In other organisms, including humans, DNA methylation is essential for regulating the tissue-specific gene expression that establishes a cell’s identity, such as whether it is a skin cell or a brain cell.
“The study of DNA methylation is part of the field of epigenetics. It is important because it helps us understand why one particular type of bacteria causes a more severe disease than another or how a normal cell can change and give rise to diseases, such as cancer,” said corresponding author Dr Tao Wu, assistant professor of molecular and human genetics at Baylor College of Medicine.
The Wu Lab is a cancer epigenetics lab. Its long-term goal is to overcome cancer therapeutic resistance by better understanding the role of epigenetics in this disease.
In bacteria, there are three different forms of DNA methylation.
-The most common is one that tags the DNA base or building block adenine (N6-methyladenine or 6mA).
-The other two tag the DNA base cytosine (N4-methylcytosine or 4mC and 5-methylcytosine or 5mC).
Although there are many methods to study DNA methylation, a few can efficiently map the three types simultaneously, Wu explained.
“It was thought that organisms other than bacteria, including mammals, mostly only used methyl-cytosine tags – the 5mC – to regulate gene activity. But in 2016, when I was at Yale University, we reported in Nature the discovery that DNA 6mA also is present in mammals,” Wu said. “This finding opened a whole new set of possibilities in the study of cancer epigenetics.”

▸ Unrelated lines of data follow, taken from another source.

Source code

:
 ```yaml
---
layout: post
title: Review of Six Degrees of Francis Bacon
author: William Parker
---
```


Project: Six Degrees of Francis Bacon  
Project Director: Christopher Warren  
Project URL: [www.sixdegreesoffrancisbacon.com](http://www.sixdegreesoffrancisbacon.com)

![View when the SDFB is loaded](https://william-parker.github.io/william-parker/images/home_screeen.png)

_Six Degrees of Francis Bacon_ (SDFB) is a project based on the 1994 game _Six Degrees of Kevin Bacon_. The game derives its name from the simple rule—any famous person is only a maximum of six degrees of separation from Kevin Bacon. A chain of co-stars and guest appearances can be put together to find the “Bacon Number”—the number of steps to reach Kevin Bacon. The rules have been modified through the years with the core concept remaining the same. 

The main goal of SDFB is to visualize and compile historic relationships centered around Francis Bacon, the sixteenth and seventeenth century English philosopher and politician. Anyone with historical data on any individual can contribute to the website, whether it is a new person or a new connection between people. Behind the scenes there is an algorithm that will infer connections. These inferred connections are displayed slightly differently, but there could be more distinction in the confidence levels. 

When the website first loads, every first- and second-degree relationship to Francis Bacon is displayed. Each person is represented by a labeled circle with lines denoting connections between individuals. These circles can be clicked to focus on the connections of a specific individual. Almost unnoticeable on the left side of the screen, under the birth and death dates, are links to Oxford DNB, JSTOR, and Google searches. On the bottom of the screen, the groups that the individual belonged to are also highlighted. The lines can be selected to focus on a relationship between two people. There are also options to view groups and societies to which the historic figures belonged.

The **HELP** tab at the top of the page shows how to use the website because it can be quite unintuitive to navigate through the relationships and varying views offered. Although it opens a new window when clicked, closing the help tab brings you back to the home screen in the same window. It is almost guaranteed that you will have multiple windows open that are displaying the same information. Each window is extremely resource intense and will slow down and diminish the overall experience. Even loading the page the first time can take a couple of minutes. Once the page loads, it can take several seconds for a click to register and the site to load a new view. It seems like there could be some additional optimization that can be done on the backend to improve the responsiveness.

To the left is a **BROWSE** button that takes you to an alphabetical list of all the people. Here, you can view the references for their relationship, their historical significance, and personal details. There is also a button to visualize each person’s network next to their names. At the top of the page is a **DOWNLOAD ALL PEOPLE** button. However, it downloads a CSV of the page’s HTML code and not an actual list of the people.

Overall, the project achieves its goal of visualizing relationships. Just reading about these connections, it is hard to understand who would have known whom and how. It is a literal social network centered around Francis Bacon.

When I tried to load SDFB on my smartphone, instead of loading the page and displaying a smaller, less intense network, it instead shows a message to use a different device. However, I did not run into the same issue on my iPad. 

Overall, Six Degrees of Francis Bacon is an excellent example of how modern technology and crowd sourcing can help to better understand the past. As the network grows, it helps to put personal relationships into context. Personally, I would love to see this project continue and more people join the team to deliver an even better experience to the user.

The traditional methods to study the 5mC do not capture the adenine methylation in mammalian tissues. “This motivated us to develop a novel method to profile not only 6mA but also 4mC and 5mC,” Wu said.
In the current paper, Wu and his colleagues present the creation of a chemical-based sequencing approach for concurrently quantifying many epigenetic markers. Their approach, dubbed NT-seq—nitrite treatment followed by next-generation sequencing—is a sequencing technique for identifying various forms of DNA methylation throughout the whole genome. Additionally, the approach can amplify small clinical samples, which is something that other technologies cannot achieve.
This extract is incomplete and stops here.